NASA’s Mark Moore sends this link to NASA’s press release on the recent NASA Centennial Challenge Green Flight Challenge sponsored by Google.  The CAFE Foundation organized and managed the event.

“Today we’ve shown that electric aircraft have moved beyond science fiction and are now in the realm of practice.” – Chief technologist at NASA Joe Parrish.

The lead quote is informative, as are some figures from the release.  “The competition resulted in the world’s most efficient aircraft, beating the state of the art of approximately 100 pmpg (passenger miles per gallon) which is achieved by the newly released Boeing 787 airliner.  Essentially this contest showed the ability of small aircraft to achieve twice the efficiency of the most efficient production automobiles today, while traveling at over twice the speed.”

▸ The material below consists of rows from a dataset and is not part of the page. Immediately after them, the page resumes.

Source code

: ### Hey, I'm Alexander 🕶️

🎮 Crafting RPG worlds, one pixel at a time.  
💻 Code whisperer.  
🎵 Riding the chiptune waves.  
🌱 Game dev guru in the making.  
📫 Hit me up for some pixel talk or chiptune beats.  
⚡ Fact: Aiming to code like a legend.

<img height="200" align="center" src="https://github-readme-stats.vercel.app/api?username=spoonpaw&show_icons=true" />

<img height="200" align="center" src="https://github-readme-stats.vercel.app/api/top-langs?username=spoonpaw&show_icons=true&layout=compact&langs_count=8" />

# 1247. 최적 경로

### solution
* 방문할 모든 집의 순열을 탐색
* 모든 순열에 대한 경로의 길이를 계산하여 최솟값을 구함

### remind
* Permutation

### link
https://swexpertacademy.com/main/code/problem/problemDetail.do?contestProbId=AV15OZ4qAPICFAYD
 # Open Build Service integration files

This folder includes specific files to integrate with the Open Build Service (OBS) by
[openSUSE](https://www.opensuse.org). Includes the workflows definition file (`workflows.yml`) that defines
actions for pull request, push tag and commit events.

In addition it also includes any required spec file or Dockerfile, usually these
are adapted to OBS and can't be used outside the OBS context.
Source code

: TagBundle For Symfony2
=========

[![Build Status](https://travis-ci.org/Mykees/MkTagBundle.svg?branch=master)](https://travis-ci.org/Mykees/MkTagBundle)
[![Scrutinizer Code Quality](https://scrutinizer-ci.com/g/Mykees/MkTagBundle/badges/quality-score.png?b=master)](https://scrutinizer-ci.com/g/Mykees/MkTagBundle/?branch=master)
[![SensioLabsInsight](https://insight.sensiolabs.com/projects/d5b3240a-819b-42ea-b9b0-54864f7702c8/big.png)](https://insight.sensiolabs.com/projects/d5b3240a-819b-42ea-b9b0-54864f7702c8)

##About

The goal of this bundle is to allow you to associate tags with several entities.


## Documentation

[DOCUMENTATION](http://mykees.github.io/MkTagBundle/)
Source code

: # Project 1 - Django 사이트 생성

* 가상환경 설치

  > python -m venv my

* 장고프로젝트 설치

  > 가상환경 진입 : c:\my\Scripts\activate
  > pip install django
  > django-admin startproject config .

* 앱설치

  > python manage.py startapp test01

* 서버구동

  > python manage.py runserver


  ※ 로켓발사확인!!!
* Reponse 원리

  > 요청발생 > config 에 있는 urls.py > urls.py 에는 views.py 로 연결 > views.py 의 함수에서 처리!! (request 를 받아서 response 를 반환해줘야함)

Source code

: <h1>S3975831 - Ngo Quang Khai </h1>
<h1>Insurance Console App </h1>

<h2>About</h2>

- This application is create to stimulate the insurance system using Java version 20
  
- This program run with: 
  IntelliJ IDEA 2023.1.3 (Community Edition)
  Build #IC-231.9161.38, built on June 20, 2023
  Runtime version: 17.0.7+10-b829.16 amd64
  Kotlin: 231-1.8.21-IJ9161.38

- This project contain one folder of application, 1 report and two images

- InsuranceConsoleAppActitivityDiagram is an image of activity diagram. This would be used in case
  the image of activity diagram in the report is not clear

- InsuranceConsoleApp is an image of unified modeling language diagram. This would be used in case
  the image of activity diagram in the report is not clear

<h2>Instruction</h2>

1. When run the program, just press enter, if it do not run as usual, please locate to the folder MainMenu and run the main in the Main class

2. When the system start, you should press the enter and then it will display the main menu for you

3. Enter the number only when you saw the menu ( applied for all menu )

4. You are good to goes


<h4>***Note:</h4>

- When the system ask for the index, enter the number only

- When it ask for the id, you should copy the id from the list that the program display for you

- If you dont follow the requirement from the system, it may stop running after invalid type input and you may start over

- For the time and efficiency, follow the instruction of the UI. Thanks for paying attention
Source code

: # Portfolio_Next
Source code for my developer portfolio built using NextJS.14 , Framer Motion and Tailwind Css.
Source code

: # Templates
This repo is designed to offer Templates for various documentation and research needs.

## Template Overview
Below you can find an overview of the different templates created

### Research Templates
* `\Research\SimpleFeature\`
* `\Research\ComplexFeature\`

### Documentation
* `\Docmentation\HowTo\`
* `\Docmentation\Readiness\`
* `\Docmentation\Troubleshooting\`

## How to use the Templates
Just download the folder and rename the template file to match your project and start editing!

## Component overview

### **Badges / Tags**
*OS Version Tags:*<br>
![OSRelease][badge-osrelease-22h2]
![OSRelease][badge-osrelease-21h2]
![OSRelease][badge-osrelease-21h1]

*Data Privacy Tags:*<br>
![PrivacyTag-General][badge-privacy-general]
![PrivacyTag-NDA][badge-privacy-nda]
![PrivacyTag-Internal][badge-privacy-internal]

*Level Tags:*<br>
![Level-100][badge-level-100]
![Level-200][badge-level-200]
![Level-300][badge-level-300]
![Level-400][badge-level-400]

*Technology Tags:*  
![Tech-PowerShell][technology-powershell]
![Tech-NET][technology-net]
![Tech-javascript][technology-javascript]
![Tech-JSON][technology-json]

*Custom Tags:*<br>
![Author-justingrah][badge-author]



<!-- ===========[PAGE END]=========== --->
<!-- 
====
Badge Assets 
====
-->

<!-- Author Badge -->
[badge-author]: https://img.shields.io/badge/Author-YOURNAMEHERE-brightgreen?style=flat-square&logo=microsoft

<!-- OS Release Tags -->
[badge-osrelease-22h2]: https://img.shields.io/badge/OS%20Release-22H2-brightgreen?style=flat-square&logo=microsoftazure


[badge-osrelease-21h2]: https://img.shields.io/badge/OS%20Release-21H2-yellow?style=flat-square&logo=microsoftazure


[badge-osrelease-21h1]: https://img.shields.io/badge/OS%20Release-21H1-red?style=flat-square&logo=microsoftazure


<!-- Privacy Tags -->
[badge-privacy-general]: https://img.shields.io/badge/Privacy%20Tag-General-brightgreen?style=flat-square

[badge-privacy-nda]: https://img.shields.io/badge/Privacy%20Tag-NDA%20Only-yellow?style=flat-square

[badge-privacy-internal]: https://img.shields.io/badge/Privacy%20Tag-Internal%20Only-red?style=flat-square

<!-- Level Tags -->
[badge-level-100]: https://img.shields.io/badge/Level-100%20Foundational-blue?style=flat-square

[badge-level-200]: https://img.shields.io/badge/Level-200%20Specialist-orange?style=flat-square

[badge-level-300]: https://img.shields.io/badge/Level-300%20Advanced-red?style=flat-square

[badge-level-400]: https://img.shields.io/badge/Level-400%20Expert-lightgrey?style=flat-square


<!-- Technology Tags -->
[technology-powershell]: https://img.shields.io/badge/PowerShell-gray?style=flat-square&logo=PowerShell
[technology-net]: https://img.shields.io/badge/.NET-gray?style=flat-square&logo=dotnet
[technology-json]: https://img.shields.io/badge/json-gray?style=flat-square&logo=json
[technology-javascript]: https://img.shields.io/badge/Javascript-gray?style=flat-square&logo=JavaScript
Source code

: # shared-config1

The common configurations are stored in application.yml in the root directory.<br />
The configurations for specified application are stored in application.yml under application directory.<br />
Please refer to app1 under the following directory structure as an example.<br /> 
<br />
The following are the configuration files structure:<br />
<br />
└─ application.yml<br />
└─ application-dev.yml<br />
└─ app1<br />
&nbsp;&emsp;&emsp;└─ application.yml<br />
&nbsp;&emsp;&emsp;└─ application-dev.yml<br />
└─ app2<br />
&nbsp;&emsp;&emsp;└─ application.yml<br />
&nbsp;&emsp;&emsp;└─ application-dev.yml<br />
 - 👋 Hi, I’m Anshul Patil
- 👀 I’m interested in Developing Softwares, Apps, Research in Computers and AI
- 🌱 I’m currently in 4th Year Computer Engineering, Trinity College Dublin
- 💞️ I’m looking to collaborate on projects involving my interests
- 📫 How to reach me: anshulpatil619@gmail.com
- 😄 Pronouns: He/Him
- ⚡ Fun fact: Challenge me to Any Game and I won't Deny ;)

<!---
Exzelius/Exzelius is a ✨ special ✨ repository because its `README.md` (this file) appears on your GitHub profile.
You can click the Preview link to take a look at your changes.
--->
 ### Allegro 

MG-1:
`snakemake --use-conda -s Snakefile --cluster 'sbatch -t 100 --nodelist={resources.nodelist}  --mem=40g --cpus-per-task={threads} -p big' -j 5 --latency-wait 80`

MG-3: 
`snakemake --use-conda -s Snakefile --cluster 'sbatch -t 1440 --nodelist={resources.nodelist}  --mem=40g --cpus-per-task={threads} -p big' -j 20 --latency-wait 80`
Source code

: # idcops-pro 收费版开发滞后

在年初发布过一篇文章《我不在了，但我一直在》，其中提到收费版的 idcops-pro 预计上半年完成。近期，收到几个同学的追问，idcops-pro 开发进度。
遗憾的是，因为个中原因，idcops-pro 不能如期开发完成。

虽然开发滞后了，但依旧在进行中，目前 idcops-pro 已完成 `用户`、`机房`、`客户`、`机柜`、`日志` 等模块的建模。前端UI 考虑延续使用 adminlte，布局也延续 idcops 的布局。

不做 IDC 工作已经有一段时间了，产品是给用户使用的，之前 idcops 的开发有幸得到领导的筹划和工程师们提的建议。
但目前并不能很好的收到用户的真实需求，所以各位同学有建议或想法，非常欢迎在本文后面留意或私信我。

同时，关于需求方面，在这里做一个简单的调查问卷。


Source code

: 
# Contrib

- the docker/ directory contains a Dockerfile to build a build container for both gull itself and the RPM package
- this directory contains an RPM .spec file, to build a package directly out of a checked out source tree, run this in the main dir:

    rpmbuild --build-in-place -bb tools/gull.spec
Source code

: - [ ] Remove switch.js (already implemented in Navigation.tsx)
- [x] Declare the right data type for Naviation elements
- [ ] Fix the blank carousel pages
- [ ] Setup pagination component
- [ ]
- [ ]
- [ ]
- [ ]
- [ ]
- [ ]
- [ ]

More efficient than a Dreamliner? Pipistrel G4 takes off. Photo: NASA/Bill Ingalls

Part of this efficiency came about because of inspired design.  NASA explains, “The Taurus G4 used a multi-body concept (reminiscent of the twin Mustang, or an inverse P-38); this accomplished a 61% useful load fraction (or empty weight fraction of 39%).  This spanloading structural benefit is similar to that accomplished by the NASA Hybrid Wing Body concept. The Taurus G4 also achieved a motor/controller efficiency of 96%, and utilized the largest battery pack ever assembled for auto or aviation use of 100 kWhr (kilowatt hours), which included a 30 minute reserve capacity.”

Although the two more conventionally powered competitors were highly efficient designs, “neither of these aircraft met the minimum threshold of 200 pax mpg to be awarded prize funds.”

Despite the limitations imposed by current battery technology, the winning electric aircraft show what can be achieved – and it is formidable.  A big thank you to NASA, Google, and the CAFE Foundation volunteers for making this event possible.